When speaking at the UN climate negotiations a few days ago, Greta urged delegates to follow the lead of those mobilised all over the world saying, “You only talk about moving forward with the same bad ideas that got us into this mess. Even when the only sensible thing to do is to pull the emergency brake. You are not mature enough to tell it like it is.” To date she has inspired hundreds of children in countries like Germany to strike, hence today students from various countries across the world have walked out of schools to join Greta Thunberg’s climate strike.
In Poland children walked out of three local schools this morning to join the strike staged at COP24. “Greta has shown us that we young people have power and we can do something because many people including me thought that we are too young, too small and we don’t mean anything actually, but she proved that it’s not true,” said Gosia Czachowska.
Her worst fear, should negotiators ignore the dangers of a world beyond 1.5 degrees warming, is that she will live to see the world destroyed. She fears people from poor countries will die, and with them their cultures will die, and so will many species. She is however hopeful that the right decision will be made, as she said negotiators have everything they need to know in order to make the right choice.

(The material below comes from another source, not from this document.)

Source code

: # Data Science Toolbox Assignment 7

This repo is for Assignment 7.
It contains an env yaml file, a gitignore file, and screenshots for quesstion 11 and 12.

Gosia Czachowska and her colleagues are not the only youths concerned about the state of the planet and its future. Yesterday, Luis Alvarado, President of the European Youth Forum also gave a statement at the UN climate talks saying that young people have the right to participate in the decisions shaping their future. “The urgency of the situation requires a dramatic shift in our priorities,” he said.
According to the IPCC report the past decade has seen an astonishing run of record-breaking storms, forest fires, droughts, coral bleaching, heat waves, and floods around the world with just 1.0 degrees Celsius of global warming. However, all these the reports cites will get substantially worse with a 2 degrees Celsius rise in global temperature. Because of climate change scientists fear that entire nations, ecosystems, people, and ways of life could simply cease to exist, and countless lives will be irreparably harmed. For these reasons, many young people across the world have taken up the fight against climate change.